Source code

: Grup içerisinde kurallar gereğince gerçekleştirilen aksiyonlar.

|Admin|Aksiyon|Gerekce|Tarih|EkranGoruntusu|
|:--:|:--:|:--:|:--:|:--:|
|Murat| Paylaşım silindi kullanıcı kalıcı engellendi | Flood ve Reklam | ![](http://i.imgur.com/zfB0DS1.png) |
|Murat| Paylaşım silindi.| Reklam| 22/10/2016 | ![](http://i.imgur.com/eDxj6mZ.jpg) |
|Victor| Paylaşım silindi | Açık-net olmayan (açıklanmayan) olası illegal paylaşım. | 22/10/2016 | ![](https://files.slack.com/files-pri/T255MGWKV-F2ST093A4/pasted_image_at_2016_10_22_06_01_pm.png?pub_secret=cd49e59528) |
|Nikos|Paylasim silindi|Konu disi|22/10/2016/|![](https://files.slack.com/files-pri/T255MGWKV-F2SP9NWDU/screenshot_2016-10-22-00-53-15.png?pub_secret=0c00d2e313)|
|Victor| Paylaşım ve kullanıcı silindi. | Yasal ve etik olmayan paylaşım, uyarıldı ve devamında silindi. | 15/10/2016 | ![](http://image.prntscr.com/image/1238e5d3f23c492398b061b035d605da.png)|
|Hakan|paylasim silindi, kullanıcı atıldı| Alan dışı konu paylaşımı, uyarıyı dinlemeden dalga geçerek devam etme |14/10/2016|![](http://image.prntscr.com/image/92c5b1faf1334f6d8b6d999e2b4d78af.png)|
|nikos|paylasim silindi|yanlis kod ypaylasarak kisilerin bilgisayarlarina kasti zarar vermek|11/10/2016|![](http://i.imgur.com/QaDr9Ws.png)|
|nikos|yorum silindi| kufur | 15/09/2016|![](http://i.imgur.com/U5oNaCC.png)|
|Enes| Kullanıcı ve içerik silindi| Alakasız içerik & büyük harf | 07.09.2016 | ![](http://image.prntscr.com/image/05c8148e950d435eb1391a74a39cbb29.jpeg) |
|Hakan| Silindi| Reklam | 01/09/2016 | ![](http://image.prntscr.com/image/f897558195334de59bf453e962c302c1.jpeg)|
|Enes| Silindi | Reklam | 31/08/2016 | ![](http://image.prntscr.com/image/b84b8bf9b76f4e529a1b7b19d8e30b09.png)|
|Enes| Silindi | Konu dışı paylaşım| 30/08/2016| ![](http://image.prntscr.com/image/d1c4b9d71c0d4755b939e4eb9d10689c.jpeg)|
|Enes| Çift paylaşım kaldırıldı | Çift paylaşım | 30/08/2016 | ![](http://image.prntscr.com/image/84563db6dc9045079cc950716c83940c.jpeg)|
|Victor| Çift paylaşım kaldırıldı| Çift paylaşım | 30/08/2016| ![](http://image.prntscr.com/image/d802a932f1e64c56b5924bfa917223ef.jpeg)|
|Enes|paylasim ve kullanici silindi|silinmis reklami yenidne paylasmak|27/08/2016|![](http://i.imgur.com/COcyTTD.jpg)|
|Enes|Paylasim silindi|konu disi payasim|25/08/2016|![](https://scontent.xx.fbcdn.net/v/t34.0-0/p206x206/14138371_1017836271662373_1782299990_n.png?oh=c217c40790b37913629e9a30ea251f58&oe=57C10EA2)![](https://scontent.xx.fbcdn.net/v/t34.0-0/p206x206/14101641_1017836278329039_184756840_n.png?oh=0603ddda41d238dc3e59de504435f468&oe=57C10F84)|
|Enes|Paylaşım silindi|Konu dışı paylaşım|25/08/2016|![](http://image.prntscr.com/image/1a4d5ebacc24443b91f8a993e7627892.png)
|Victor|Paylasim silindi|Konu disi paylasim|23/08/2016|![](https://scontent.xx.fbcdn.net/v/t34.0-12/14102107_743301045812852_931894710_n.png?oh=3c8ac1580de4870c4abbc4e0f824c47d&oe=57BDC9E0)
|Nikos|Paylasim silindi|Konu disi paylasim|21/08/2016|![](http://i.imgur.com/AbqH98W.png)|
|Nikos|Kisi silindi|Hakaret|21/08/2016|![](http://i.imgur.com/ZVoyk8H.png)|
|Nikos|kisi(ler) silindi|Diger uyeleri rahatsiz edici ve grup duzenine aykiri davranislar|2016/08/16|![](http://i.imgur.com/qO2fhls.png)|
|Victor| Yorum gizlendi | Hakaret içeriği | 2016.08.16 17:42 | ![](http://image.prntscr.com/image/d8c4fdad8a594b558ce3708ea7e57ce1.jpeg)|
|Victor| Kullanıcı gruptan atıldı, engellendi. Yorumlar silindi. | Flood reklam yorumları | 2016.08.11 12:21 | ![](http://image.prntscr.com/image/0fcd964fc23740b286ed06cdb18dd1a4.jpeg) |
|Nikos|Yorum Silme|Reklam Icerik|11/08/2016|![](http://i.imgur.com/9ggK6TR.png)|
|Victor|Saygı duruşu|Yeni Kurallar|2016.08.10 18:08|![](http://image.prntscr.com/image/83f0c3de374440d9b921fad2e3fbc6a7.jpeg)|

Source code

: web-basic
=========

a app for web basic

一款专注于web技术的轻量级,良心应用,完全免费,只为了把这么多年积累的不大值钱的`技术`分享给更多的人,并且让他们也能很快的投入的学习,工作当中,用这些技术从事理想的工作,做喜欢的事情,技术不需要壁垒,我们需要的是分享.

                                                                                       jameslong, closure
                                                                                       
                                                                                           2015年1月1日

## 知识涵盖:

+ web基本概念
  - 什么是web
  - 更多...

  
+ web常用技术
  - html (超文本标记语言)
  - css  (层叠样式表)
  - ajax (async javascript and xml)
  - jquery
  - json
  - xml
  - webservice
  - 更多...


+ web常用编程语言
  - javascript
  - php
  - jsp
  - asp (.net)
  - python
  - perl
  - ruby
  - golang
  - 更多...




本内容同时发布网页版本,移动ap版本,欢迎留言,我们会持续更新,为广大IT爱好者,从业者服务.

Requirement |
Copy every line above that holds the word "Hakaret".

Answer to this problem |
|Nikos|Kisi silindi|Hakaret|21/08/2016|![](http://i.imgur.com/ZVoyk8H.png)|
|Victor| Yorum gizlendi | Hakaret içeriği | 2016.08.16 17:42 | ![](http://image.prntscr.com/image/d8c4fdad8a594b558ce3708ea7e57ce1.jpeg)|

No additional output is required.